= Beginning of Section =

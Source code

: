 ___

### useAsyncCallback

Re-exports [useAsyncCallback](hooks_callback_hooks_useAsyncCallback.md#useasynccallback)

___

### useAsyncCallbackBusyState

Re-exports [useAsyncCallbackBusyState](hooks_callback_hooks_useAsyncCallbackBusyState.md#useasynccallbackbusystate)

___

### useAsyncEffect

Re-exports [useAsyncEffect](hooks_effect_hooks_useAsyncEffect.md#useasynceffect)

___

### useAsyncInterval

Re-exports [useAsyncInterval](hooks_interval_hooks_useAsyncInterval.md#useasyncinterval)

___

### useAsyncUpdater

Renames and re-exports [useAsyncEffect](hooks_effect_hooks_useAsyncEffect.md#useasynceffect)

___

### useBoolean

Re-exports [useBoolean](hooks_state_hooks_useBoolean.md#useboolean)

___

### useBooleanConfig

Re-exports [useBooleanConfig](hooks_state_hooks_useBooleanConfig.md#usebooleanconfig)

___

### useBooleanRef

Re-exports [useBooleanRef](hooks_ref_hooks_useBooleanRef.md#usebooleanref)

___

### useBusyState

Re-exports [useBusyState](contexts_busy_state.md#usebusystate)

= End of Section =
= Beginning of Section =

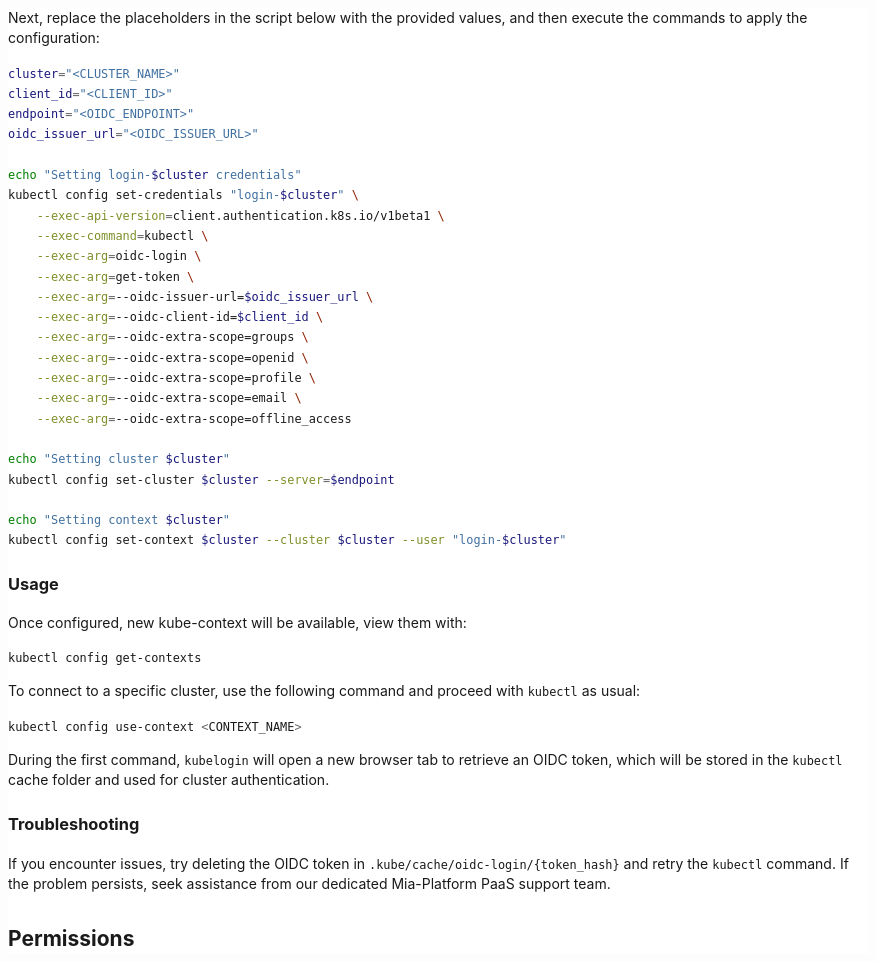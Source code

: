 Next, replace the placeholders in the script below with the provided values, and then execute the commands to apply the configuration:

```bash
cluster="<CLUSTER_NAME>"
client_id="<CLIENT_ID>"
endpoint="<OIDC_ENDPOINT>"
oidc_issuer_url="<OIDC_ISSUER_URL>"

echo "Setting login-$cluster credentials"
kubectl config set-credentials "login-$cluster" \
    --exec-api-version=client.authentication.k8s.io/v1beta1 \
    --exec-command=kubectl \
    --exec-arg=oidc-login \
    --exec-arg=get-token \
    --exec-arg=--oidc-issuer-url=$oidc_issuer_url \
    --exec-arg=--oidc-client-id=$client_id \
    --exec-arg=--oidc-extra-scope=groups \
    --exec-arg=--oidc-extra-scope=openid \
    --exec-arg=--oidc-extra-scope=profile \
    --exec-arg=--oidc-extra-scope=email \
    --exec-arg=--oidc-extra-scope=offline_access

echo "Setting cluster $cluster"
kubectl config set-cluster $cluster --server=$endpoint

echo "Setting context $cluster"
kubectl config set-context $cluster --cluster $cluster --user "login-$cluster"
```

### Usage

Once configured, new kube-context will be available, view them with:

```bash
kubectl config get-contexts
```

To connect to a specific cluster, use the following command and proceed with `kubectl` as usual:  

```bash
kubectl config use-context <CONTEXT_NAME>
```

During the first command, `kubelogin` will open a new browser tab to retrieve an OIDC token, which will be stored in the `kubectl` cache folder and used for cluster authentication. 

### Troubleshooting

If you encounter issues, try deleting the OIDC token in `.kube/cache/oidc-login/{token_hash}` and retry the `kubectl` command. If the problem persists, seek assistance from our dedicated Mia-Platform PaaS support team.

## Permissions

= End of Section =

Taking the entries above, print exactly the lines starting at the line with "### useAsyncCallbackBusyState" and ending at the line with "Re-exports [useBusyState](contexts_busy_state.md#usebusystate)", both included.

**Exercise answer:**
### useAsyncCallbackBusyState

Re-exports [useAsyncCallbackBusyState](hooks_callback_hooks_useAsyncCallbackBusyState.md#useasynccallbackbusystate)

___

### useAsyncEffect

Re-exports [useAsyncEffect](hooks_effect_hooks_useAsyncEffect.md#useasynceffect)

___

### useAsyncInterval

Re-exports [useAsyncInterval](hooks_interval_hooks_useAsyncInterval.md#useasyncinterval)

___

### useAsyncUpdater

Renames and re-exports [useAsyncEffect](hooks_effect_hooks_useAsyncEffect.md#useasynceffect)

___

### useBoolean

Re-exports [useBoolean](hooks_state_hooks_useBoolean.md#useboolean)

___

### useBooleanConfig

Re-exports [useBooleanConfig](hooks_state_hooks_useBooleanConfig.md#usebooleanconfig)

___

### useBooleanRef

Re-exports [useBooleanRef](hooks_ref_hooks_useBooleanRef.md#usebooleanref)

___

### useBusyState

Re-exports [useBusyState](contexts_busy_state.md#usebusystate)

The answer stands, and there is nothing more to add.